# Chinese investors to snap up Opera



## drhowarddrfine (Feb 10, 2016)

Link



> A Chinese investment firm is to buy Norwegian company Opera Software in a deal worth $1.2bn.
> 
> Golden Brick Silk Road, a Chinese investment fund, is leading a consortium composed ofChinese internet firms Kunlun and Qihoo, to buy Oslo-headquartered Opera. They have offered NKr71 per Opera share, a premium of around 53 per cent to Opera’s closing price on February 4, just before reports of a takeover emerged.
> 
> ...


----------



## Cthulhux (Feb 10, 2016)

Now that Opera has sold out and almost all of its innovations (minus a _really_ own engine) have been transferred to Vivaldi, I wonder if actually has any worth left.


----------



## NewGuy (Feb 11, 2016)

I used to enjoy using Opera, before they switched to the Blink engine.

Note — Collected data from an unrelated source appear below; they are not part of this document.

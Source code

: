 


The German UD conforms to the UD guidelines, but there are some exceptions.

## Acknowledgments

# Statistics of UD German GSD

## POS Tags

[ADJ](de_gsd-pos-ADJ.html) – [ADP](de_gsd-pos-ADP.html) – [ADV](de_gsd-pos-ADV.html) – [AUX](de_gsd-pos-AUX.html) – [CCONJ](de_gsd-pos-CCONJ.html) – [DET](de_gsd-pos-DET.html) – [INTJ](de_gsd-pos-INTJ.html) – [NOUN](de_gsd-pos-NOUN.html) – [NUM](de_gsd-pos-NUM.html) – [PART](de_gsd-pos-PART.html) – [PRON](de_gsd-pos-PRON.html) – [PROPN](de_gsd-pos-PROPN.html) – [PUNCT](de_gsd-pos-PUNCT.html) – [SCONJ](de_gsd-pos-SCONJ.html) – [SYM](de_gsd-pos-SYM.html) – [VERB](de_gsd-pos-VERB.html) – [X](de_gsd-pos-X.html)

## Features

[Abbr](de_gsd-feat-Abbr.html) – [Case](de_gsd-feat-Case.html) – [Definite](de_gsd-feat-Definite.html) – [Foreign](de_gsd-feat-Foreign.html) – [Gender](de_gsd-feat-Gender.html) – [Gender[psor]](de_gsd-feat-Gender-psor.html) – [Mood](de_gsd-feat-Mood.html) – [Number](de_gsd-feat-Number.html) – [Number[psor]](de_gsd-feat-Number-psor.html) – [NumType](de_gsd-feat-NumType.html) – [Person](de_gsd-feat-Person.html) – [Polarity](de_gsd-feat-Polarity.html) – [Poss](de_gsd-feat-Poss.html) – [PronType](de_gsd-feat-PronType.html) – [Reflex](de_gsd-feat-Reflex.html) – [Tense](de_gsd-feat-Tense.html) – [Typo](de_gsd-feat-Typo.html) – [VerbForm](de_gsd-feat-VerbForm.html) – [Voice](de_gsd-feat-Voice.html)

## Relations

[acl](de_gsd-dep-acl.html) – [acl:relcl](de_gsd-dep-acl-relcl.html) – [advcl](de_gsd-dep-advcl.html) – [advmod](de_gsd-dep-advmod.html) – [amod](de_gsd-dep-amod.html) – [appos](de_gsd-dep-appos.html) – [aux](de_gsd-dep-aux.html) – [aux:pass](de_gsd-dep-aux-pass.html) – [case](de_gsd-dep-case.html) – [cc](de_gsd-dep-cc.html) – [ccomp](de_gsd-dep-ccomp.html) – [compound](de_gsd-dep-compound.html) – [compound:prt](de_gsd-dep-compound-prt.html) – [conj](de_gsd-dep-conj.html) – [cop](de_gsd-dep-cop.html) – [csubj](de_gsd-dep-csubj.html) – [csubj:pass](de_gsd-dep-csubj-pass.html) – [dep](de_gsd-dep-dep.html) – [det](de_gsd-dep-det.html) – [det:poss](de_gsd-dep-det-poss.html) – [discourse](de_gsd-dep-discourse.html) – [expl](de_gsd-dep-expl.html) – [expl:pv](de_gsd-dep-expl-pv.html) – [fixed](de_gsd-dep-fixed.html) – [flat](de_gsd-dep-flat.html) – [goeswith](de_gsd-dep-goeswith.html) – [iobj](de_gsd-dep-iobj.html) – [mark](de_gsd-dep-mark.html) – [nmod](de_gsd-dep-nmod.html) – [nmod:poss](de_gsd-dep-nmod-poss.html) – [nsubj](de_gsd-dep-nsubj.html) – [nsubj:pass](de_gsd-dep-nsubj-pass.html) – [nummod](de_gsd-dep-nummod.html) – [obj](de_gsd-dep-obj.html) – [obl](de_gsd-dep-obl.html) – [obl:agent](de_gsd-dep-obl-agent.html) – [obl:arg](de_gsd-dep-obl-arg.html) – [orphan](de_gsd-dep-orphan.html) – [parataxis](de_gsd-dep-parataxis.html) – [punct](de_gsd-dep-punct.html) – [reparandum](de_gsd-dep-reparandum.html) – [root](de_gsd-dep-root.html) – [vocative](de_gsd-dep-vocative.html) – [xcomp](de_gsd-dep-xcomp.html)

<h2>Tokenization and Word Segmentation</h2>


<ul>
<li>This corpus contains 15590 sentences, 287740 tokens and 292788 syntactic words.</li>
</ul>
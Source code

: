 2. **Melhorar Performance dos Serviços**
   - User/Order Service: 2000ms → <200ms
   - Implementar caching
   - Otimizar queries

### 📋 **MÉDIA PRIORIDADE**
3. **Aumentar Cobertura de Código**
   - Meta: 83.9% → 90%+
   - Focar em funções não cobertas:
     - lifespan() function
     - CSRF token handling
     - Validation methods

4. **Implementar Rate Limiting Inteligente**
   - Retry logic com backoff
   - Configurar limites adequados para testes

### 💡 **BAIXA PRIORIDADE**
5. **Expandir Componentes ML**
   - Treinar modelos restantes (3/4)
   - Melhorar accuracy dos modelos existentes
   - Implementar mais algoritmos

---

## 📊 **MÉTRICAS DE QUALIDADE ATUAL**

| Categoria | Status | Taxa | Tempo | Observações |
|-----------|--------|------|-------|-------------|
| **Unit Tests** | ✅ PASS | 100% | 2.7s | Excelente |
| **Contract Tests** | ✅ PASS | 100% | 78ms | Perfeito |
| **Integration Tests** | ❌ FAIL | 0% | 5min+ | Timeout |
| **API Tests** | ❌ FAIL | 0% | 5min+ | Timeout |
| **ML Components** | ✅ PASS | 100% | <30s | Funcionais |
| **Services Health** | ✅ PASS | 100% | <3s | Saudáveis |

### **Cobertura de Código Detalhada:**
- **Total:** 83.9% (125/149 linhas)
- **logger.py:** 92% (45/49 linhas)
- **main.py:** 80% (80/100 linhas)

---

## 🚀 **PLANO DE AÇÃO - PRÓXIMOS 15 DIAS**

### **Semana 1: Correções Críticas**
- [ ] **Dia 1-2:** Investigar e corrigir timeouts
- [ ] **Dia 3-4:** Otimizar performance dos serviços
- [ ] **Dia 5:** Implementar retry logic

They were really innovating and it was hard to beat Opera for speed for a time. Now, I don't see any benefit to using Opera over any other Blink/WebKit based browser.

Still, there might be some value left in the company. Didn't the Wii and Wii U ship with Opera? I imagine the ad revenue you would get from being on a console would be enough to keep the company afloat.


----------



## zspider (Feb 21, 2016)

Too bad no one got the Presto engine out of them before they croaked.


----------